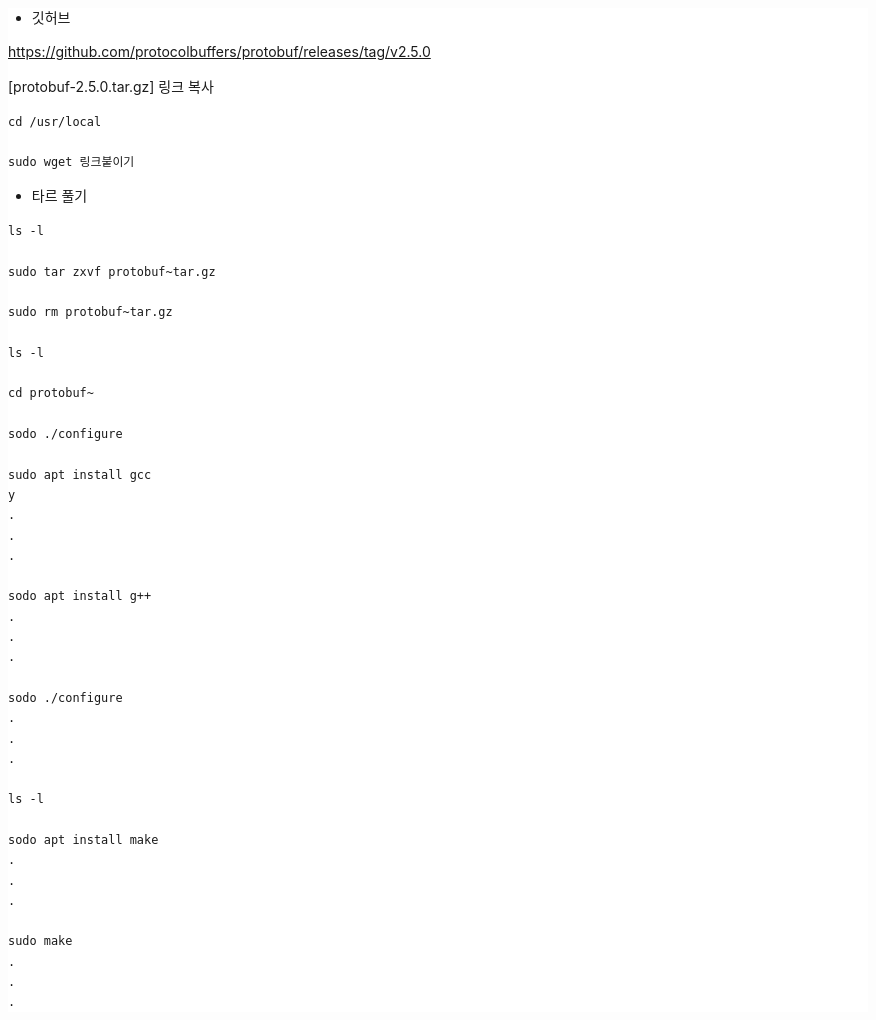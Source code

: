 

- 깃허브

https://github.com/protocolbuffers/protobuf/releases/tag/v2.5.0

[protobuf-2.5.0.tar.gz] 링크 복사

```
cd /usr/local

sudo wget 링크붙이기
```



- 타르 풀기

```
ls -l

sudo tar zxvf protobuf~tar.gz

sudo rm protobuf~tar.gz

ls -l

cd protobuf~

sodo ./configure

sudo apt install gcc
y
.
.
.

sodo apt install g++
.
.
.

sodo ./configure
.
.
.

ls -l

sodo apt install make
.
.
.

sudo make
.
.
.

```
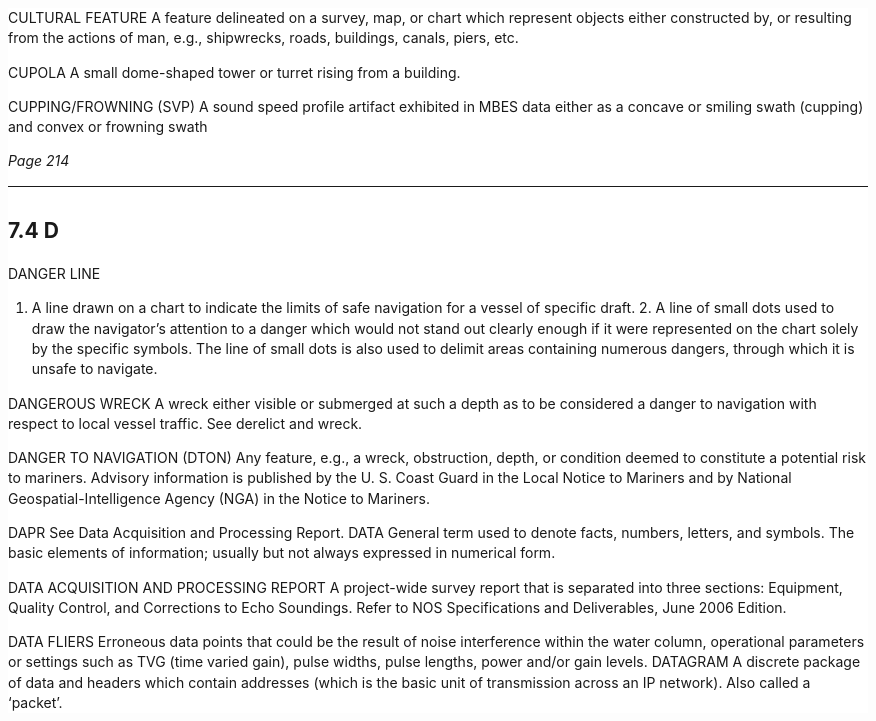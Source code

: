 CULTURAL FEATURE
A feature delineated on a survey, map, or chart which represent objects either constructed by, or resulting from the
actions of man, e.g., shipwrecks, roads, buildings, canals, piers, etc.

CUPOLA
A small dome-shaped tower or turret rising from a building.

CUPPING/FROWNING (SVP)
A sound speed profile artifact exhibited in MBES data either as a concave or smiling swath (cupping) and convex
or frowning swath

*Page 214*

------------------------------------------------------------------------------------------------------------------------

7.4 D
-------

DANGER LINE
1. A line drawn on a chart to indicate the limits of safe navigation for a vessel of specific draft. 2. A line of small dots
used to draw the navigator’s attention to a danger which would not stand out clearly enough if it were represented
on the chart solely by the specific symbols. The line of small dots is also used to delimit areas containing numerous
dangers, through which it is unsafe to navigate.

DANGEROUS WRECK A wreck either visible or submerged at such a depth as to be considered a danger to
navigation with respect to local vessel traffic. See derelict and wreck.

DANGER TO NAVIGATION (DTON)
Any feature, e.g., a wreck, obstruction, depth, or condition deemed to constitute a potential risk to mariners.
Advisory information is published by the U. S. Coast Guard in the Local Notice to Mariners and by National
Geospatial-Intelligence Agency (NGA) in the Notice to Mariners.

DAPR
See Data Acquisition and Processing Report. DATA General term used to denote facts, numbers, letters, and
symbols. The basic elements of information; usually but not always expressed in numerical form.

DATA ACQUISITION AND PROCESSING REPORT
A project-wide survey report that is separated into three sections: Equipment, Quality Control, and Corrections to
Echo Soundings. Refer to NOS Specifications and Deliverables, June 2006 Edition.

DATA FLIERS
Erroneous data points that could be the result of noise interference within the water column, operational parameters
or settings such as TVG (time varied gain), pulse widths, pulse lengths, power and/or gain levels.
DATAGRAM
A discrete package of data and headers which contain addresses (which is the basic unit of transmission across an
IP network). Also called a ‘packet’.
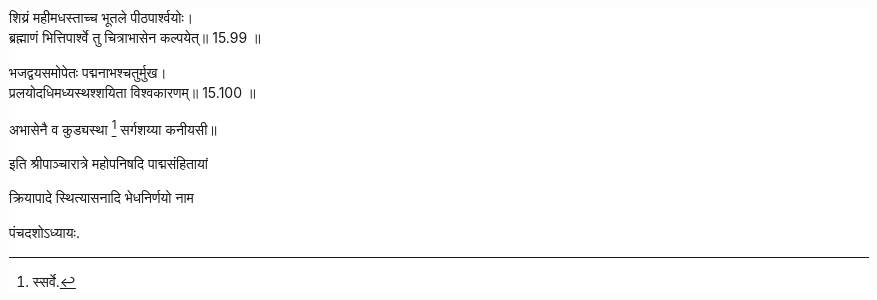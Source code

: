 शिय्रं महीमधस्ताच्च भूतले पीठपार्श्वयोः।  
ब्रह्माणं भित्तिपार्श्वे तु चित्राभासेन कल्पयेत्॥ 15.99 ॥

भजद्वयसमोपेतः पद्मनाभश्चतुर्मुख।  
प्रलयोदधिमध्यस्थश्शयिता विश्वकारणम्॥ 15.100 ॥

अभासेनै व कुड्यस्था [^40] सर्गशय्या कनीयसी॥


[^40]: स्सर्वे.


इति श्रीपाञ्चारात्रे महोपनिषदि पाद्मसंहितायां

क्रियापादे स्थित्यासनादि भेधनिर्णयो नाम

पंचदशोऽध्यायः.


[^1]: सर्व.
[^2]: रग्रं संयुक्तम्.
[^3]: पार्श्वे भूतलेष्वेकमासनम्
[^4]: गन्धर्वो.
[^5]: भानयेद्ब्रह्मशङ्करौ.
[^6]: "दक्षिणे" इदं पद्मंक्वचिन्न.
[^7]: ते तद्योगस्थानमुत्तमम्.
[^8]: अभयमित्यर्धं क्वचिन्न.
[^9]: ब्रह्मेशाभ्यां च.
[^10]: स्थितेः प्रभेदः
[^11]: श्रीधराभ्यम्.
[^12]: भृगुश्चनारदश्चैव भित्ति पार्श्वे समाचरौ.
[^13]: चितम्.
[^14]: श्री भूम्यौ. श्रीमह्यौ.
[^15]: रतिशान्ति कृतांजली.
[^16]: यौगिकं मध्यमासनम्.
[^17]: समुन्नाह्य.
[^18]: पूजापीठस्य.
[^19]: यमो देवो. यद्वादेवो.
[^20]: भयङ्करम्।
[^22]: गदाशङ्कचक्रचाप
[^23]: मध्येभरित; पद्मजः मध्येवारीनिधेऽब्जज. इति च कोशान्तरे.
[^24]: जटाजूट समन्वितम्.
[^25]: पुरतः पृष्ठे.
[^26]: आनन्तशयनाधस्तादर्चनापीठ।
[^27]: नीलं कुक्षीं
[^28]: हारिम्.
[^29]: नानानाटक.
[^30]: परितो वृतो
[^31]: भित्तौ भितौ पलामन्तौ वज्रमुष्टिभिराजातौ
[^32]: स्सप्तवर्दनाः
[^33]: पयोवहान्.
[^34]: गरुडः
[^35]: सर्वाश्चाप्सरस्सङ्घौः
[^36]: उत्तमं सर्गशयनम्. इत्थं श्रीसृष्टि इति च.
[^37]: प्राग्वत्पद्मा प्रकीर्तता.
[^38]: चित्राभासेन.
[^39]: सनक इत्यादि पद्यद्वयं क्वचिन्न.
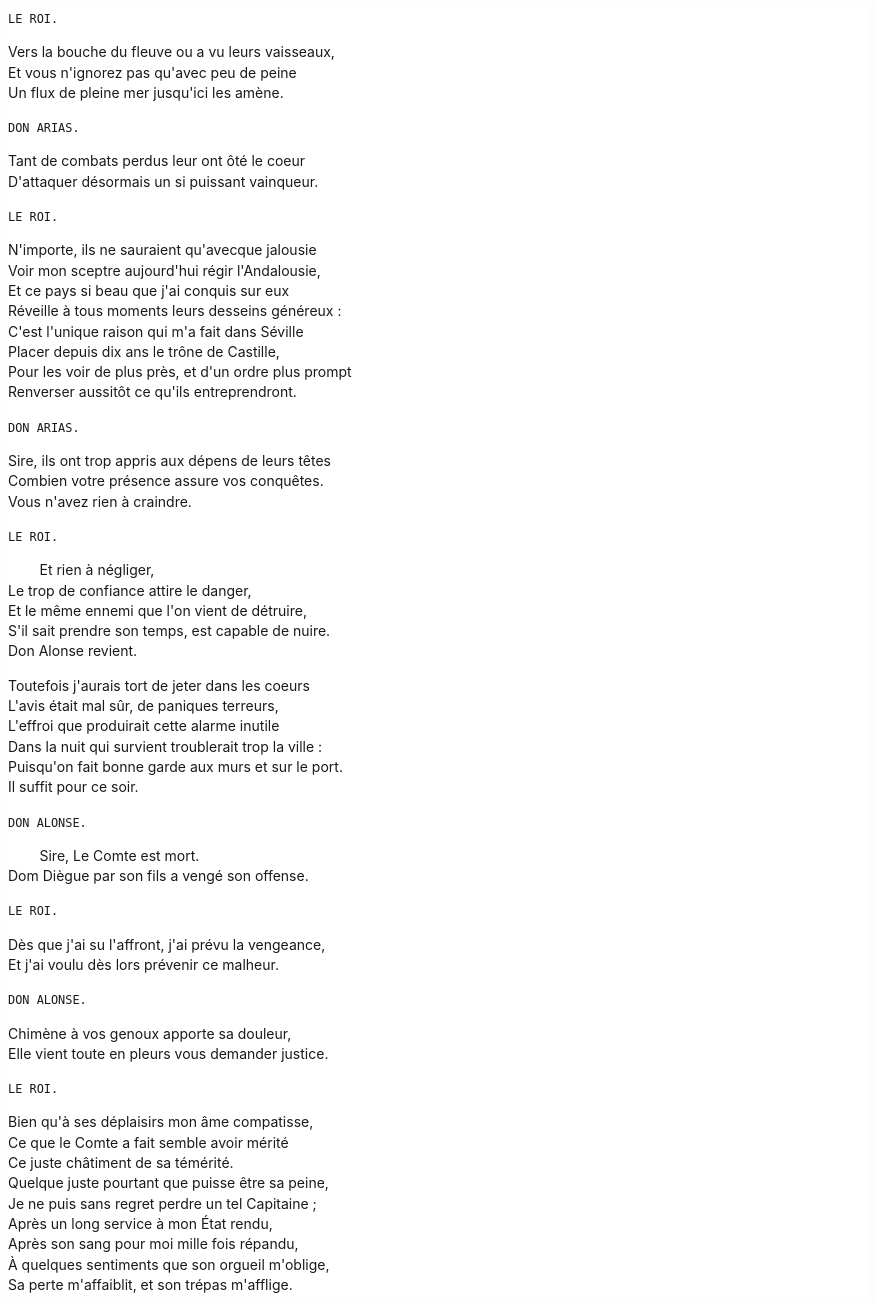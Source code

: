     LE ROI.
Vers la bouche du fleuve ou a vu leurs vaisseaux,  
Et vous n'ignorez pas qu'avec peu de peine  
Un flux de pleine mer jusqu'ici les amène.  

    DON ARIAS.
Tant de combats perdus leur ont ôté le coeur  
D'attaquer désormais un si puissant vainqueur.  

    LE ROI.
N'importe, ils ne sauraient qu'avecque jalousie  
Voir mon sceptre aujourd'hui régir l'Andalousie,  
Et ce pays si beau que j'ai conquis sur eux  
Réveille à tous moments leurs desseins généreux :  
C'est l'unique raison qui m'a fait dans Séville  
Placer depuis dix ans le trône de Castille,  
Pour les voir de plus près, et d'un ordre plus prompt  
Renverser aussitôt ce qu'ils entreprendront.  

    DON ARIAS.
Sire, ils ont trop appris aux dépens de leurs têtes  
Combien votre présence assure vos conquêtes.  
Vous n'avez rien à craindre.  

    LE ROI.
        Et rien à négliger,  
Le trop de confiance attire le danger,  
Et le même ennemi que l'on vient de détruire,  
S'il sait prendre son temps, est capable de nuire.  
Don Alonse revient.

Toutefois j'aurais tort de jeter dans les coeurs  
L'avis était mal sûr, de paniques terreurs,  
L'effroi que produirait cette alarme inutile  
Dans la nuit qui survient troublerait trop la ville :  
Puisqu'on fait bonne garde aux murs et sur le port.  
Il suffit pour ce soir.  

    DON ALONSE.
        Sire, Le Comte est mort.  
Dom Diègue par son fils a vengé son offense.  

    LE ROI.
Dès que j'ai su l'affront, j'ai prévu la vengeance,  
Et j'ai voulu dès lors prévenir ce malheur.  

    DON ALONSE.
Chimène à vos genoux apporte sa douleur,  
Elle vient toute en pleurs vous demander justice.  

    LE ROI.
Bien qu'à ses déplaisirs mon âme compatisse,  
Ce que le Comte a fait semble avoir mérité  
Ce juste châtiment de sa témérité.  
Quelque juste pourtant que puisse être sa peine,  
Je ne puis sans regret perdre un tel Capitaine ;  
Après un long service à mon État rendu,  
Après son sang pour moi mille fois répandu,  
À quelques sentiments que son orgueil m'oblige,  
Sa perte m'affaiblit, et son trépas m'afflige.  
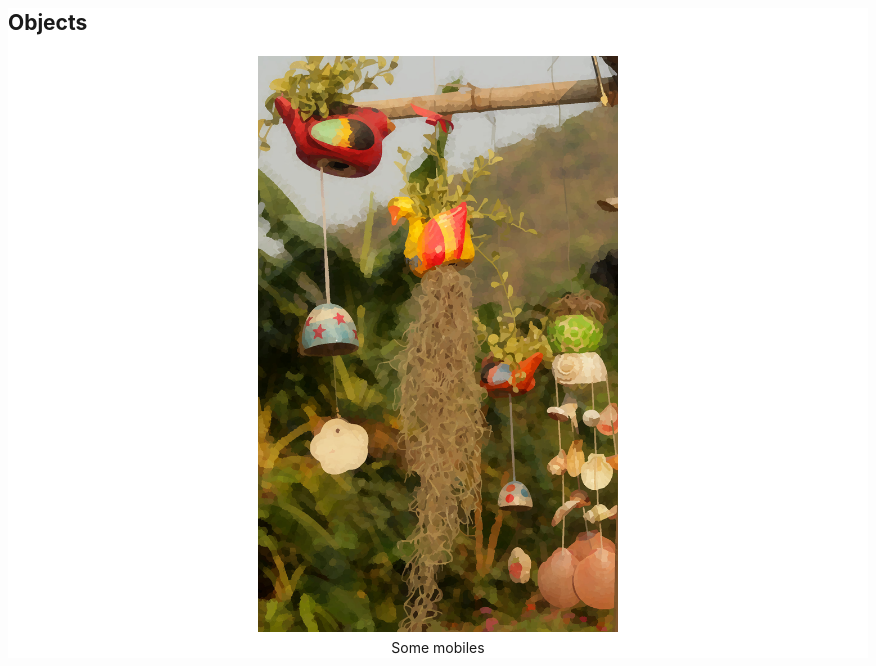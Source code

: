 ## Objects

<figure style="text-align:center;">
    <img src="/assets/images/tabwall/IMG_20240410_1567_w.jpg" alt="Some mobiles" width="360" height="576"/>
    <figcaption>Some mobiles</figcaption>
</figure>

_Exercise description_.
Please write out, exactly as they appear above, only the lines in the stretch from the line with "प्रलयोदधिमध्यस्थश्शयिता विश्वकारणम्॥ 15.100 ॥" through the line with "[^10]: स्थितेः प्रभेदः".

_Answer area_.
प्रलयोदधिमध्यस्थश्शयिता विश्वकारणम्॥ 15.100 ॥

अभासेनै व कुड्यस्था [^40] सर्गशय्या कनीयसी॥


[^40]: स्सर्वे.


इति श्रीपाञ्चारात्रे महोपनिषदि पाद्मसंहितायां

क्रियापादे स्थित्यासनादि भेधनिर्णयो नाम

पंचदशोऽध्यायः.


[^1]: सर्व.
[^2]: रग्रं संयुक्तम्.
[^3]: पार्श्वे भूतलेष्वेकमासनम्
[^4]: गन्धर्वो.
[^5]: भानयेद्ब्रह्मशङ्करौ.
[^6]: "दक्षिणे" इदं पद्मंक्वचिन्न.
[^7]: ते तद्योगस्थानमुत्तमम्.
[^8]: अभयमित्यर्धं क्वचिन्न.
[^9]: ब्रह्मेशाभ्यां च.
[^10]: स्थितेः प्रभेदः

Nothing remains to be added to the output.